==== Input

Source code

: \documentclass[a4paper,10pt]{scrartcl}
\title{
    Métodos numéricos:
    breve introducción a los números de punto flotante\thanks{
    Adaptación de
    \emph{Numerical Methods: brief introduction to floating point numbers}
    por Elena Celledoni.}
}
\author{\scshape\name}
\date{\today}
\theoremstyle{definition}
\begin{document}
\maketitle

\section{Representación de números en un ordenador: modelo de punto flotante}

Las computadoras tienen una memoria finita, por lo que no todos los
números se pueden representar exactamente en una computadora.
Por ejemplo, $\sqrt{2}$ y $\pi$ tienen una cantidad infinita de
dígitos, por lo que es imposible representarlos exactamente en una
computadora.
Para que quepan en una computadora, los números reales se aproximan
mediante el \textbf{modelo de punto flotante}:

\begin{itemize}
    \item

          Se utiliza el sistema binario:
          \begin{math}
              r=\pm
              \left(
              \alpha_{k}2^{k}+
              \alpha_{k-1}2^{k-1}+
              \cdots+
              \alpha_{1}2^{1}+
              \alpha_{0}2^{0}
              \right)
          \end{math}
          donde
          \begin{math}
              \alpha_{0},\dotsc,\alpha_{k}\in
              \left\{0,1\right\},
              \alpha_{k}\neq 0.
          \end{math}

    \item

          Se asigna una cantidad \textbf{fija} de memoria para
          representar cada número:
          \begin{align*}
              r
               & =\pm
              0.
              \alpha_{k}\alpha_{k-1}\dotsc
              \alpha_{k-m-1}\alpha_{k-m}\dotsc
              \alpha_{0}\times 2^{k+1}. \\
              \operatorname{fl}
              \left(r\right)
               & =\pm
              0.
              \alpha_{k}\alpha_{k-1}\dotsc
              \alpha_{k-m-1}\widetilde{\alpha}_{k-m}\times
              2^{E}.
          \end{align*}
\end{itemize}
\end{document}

========

Requirement - Print every line of the listing exactly.

Completed task -
Source code

: \documentclass[a4paper,10pt]{scrartcl}
\title{
    Métodos numéricos:
    breve introducción a los números de punto flotante\thanks{
    Adaptación de
    \emph{Numerical Methods: brief introduction to floating point numbers}
    por Elena Celledoni.}
}
\author{\scshape\name}
\date{\today}
\theoremstyle{definition}
\begin{document}
\maketitle

\section{Representación de números en un ordenador: modelo de punto flotante}

Las computadoras tienen una memoria finita, por lo que no todos los
números se pueden representar exactamente en una computadora.
Por ejemplo, $\sqrt{2}$ y $\pi$ tienen una cantidad infinita de
dígitos, por lo que es imposible representarlos exactamente en una
computadora.
Para que quepan en una computadora, los números reales se aproximan
mediante el \textbf{modelo de punto flotante}:

\begin{itemize}
    \item

          Se utiliza el sistema binario:
          \begin{math}
              r=\pm
              \left(
              \alpha_{k}2^{k}+
              \alpha_{k-1}2^{k-1}+
              \cdots+
              \alpha_{1}2^{1}+
              \alpha_{0}2^{0}
              \right)
          \end{math}
          donde
          \begin{math}
              \alpha_{0},\dotsc,\alpha_{k}\in
              \left\{0,1\right\},
              \alpha_{k}\neq 0.
          \end{math}

    \item

          Se asigna una cantidad \textbf{fija} de memoria para
          representar cada número:
          \begin{align*}
              r
               & =\pm
              0.
              \alpha_{k}\alpha_{k-1}\dotsc
              \alpha_{k-m-1}\alpha_{k-m}\dotsc
              \alpha_{0}\times 2^{k+1}. \\
              \operatorname{fl}
              \left(r\right)
               & =\pm
              0.
              \alpha_{k}\alpha_{k-1}\dotsc
              \alpha_{k-m-1}\widetilde{\alpha}_{k-m}\times
              2^{E}.
          \end{align*}
\end{itemize}
\end{document}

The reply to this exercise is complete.